A woman is voicing her concern that a sex position is not stimulating. That is the beginning, the middle and the end of this question. The writer, however, is more invested in his own dominance. His girlfriend’s pleasure is secondary.
On that point, not much has changed since 1985. That’s me speaking from personal experience. One of my pet peeves is when a man asks post-coitus whether I came or not. Many of my female friends have complained about the same thing, their male partners seemingly ignoring their pleasure points during sex.

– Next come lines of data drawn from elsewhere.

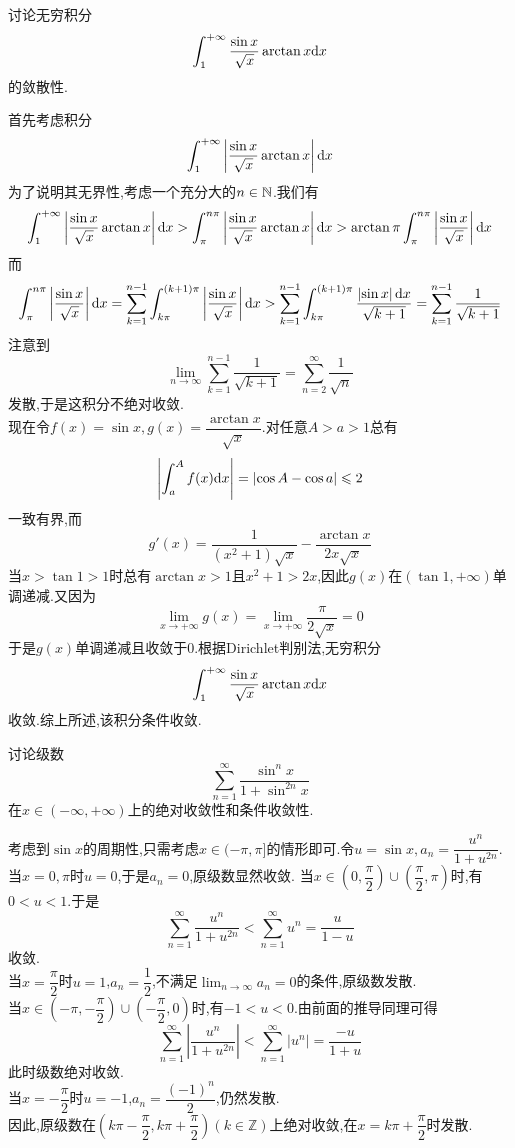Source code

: \documentclass{ctexart}
\begin{document}
\begin{problem}[5.(10\songti{分})]
    讨论无穷积分
    \[\int_1^{+\infty}\dfrac{\sin x}{\sqrt{x}}\arctan x\mathrm{d} x\]
    的敛散性.
\end{problem}
\begin{solution}
    首先考虑积分
    \[\int_1^{+\infty}\left|\dfrac{\sin x}{\sqrt{x}}\arctan x\right|\mathrm{d} x\]
    为了说明其无界性,考虑一个充分大的$n\in\mathbb{N}$.我们有
    \[\int_1^{+\infty}\left|\dfrac{\sin x}{\sqrt{x}}\arctan x\right|\mathrm{d} x
    >\int_{\pi}^{n\pi}\left|\dfrac{\sin x}{\sqrt{x}}\arctan x\right|\mathrm{d} x
    >\arctan\pi\int_{\pi}^{n\pi}\left|\dfrac{\sin x}{\sqrt{x}}\right|\mathrm{d} x\]
    而
    \[\int_{\pi}^{n\pi}\left|\dfrac{\sin x}{\sqrt{x}}\right|\mathrm{d} x
    =\sum_{k=1}^{n-1}\int_{k\pi}^{(k+1)\pi}\left|\dfrac{\sin x}{\sqrt{x}}\right|\mathrm{d} x
    >\sum_{k=1}^{n-1}\int_{k\pi}^{(k+1)\pi}\dfrac{\left|\sin x\right|\mathrm{d} x}{\sqrt{k+1}}
    =\sum_{k=1}^{n-1}\dfrac{1}{\sqrt{k+1}}\]
    注意到
    \[\lim_{n\to\infty}\sum_{k=1}^{n-1}\dfrac{1}{\sqrt{k+1}}=\sum_{n=2}^{\infty}\dfrac{1}{\sqrt{n}}\]
    发散,于是这积分不绝对收敛.\\
    现在令$f(x)=\sin x,g(x)=\dfrac{\arctan x}{\sqrt{x}}$.对任意$A>a>1$总有
    \[\left|\int_a^{A}f(x)\mathrm{d} x\right|=\left|\cos A-\cos a\right|\leqslant 2\]
    一致有界,而
    \[g'(x)=\dfrac{1}{(x^2+1)\sqrt{x}}-\dfrac{\arctan x}{2x\sqrt{x}}\]
    当$x>\tan 1>1$时总有$\arctan x>1$且$x^2+1>2x$,因此$g(x)$在$(\tan 1,+\infty)$单调递减.又因为
    \[\lim_{x\to+\infty}g(x)=\lim_{x\to+\infty}\dfrac{\pi}{2\sqrt{x}}=0\]
    于是$g(x)$单调递减且收敛于$0$.根据Dirichlet判别法,无穷积分
    \[\int_1^{+\infty}\dfrac{\sin x}{\sqrt{x}}\arctan x\mathrm{d} x\]
    收敛.综上所述,该积分条件收敛.
\end{solution}
\begin{problem}[6.(10\songti{分})]
    讨论级数
    \[\sum_{n=1}^{\infty}\dfrac{\sin^n x}{1+\sin^{2n}x}\]
    在$x\in(-\infty,+\infty)$上的绝对收敛性和条件收敛性.
\end{problem}
\begin{solution}
    考虑到$\sin x$的周期性,只需考虑$x\in(-\pi,\pi]$的情形即可.令$u=\sin x,a_n=\dfrac{u^n}{1+u^{2n}}$.\\
    当$x=0,\pi$时$u=0$,于是$a_n=0$,原级数显然收敛.
    当$x\in\left(0,\dfrac\pi2\right)\cup\left(\dfrac\pi2,\pi\right)$时,有$0<u<1$.于是
    \[\sum_{n=1}^{\infty}\dfrac{u^n}{1+u^{2n}}<\sum_{n=1}^{\infty}u^n=\dfrac{u}{1-u}\]
    收敛.\\
    当$x=\dfrac\pi2$时$u=1$,$a_n=\dfrac12$,不满足$\displaystyle\lim_{n\to\infty}a_n=0$的条件,原级数发散.\\
    当$x\in\left(-\pi,-\dfrac\pi2\right)\cup\left(-\dfrac\pi2,0\right)$时,有$-1<u<0$.由前面的推导同理可得
    \[\sum_{n=1}^{\infty}\left|\dfrac{u^n}{1+u^{2n}}\right|<\sum_{n=1}^{\infty}\left|u^n\right|=\dfrac{-u}{1+u}\]此时级数绝对收敛.\\
    当$x=-\dfrac\pi2$时$u=-1$,$a_n=\dfrac{(-1)^n}{2}$,仍然发散.\\
    因此,原级数在$\left(k\pi-\dfrac\pi2,k\pi+\dfrac{\pi}{2}\right)(k\in\mathbb{Z})$上绝对收敛,在$x=k\pi+\dfrac\pi2$时发散.
\end{solution}
\end{document}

This deficit is called the orgasm gap, a term that has taken off in the past decade as women have grown more vocal about their partners’ inability to get them off. In 2017, a study published in Archives of Sexual Behavior found that 65 percent of heterosexual women usually reached orgasm during sex with their partners, compared with a whopping 95 percent of heterosexual men. In comparison, 89 percent of gay men always got off, as did 86 percent of gay women.
Men who have sex with women should be aware of these statistics, especially if they’re interested in fostering healthy, long-term relationships.
Today, treating sexual satisfaction as an afterthought no longer suffices in relationships. Exerting your power by limiting the sex positions you’ll practice qualifies as promoting a form of sexual inequality. No doubt it’s a side effect of the gender inequality we’re working to dismantle.
Now the good news: Any heterosexual couple can implement a few easy tweaks in their lovemaking to close that gap. Begin to think of clitoral stimulation during sex as non-negotiable. That will lead you into positions in which the clitoris can be stimulated throughout intercourse. (Our 1985 Advisor’s advice is still relevant on this point.)
You can also modify the missionary position to allow for more clitoral stimulation. Ask your girlfriend to toss her legs over your shoulders or crisscross them on your chest. She can also lie back on the edge of the bed while you stand over her, which gives both of you manual access to her genitalia. Men, reach down between her legs and massage her clit while you’re inside her, or try using a vibrating ring such as Dame’s Fin ($75) or Lelo’s Tor 2 ($139), or a dual-tip vibrator like Crave’s Duet Flex ($109). Doggy style similarly frees up the hands for clitoral caressing.
The simplest solution is the most rewarding: Keep her happy by changing up how you have sex. It’s not in the Advisor’s interest to ban any sex position; this is PLAYBOY, after all. True to our DNA, we suggest you try more sex. Too often sexual intercourse turns into a compromise between two people. Sexual pleasure occurs when you participate in it equally.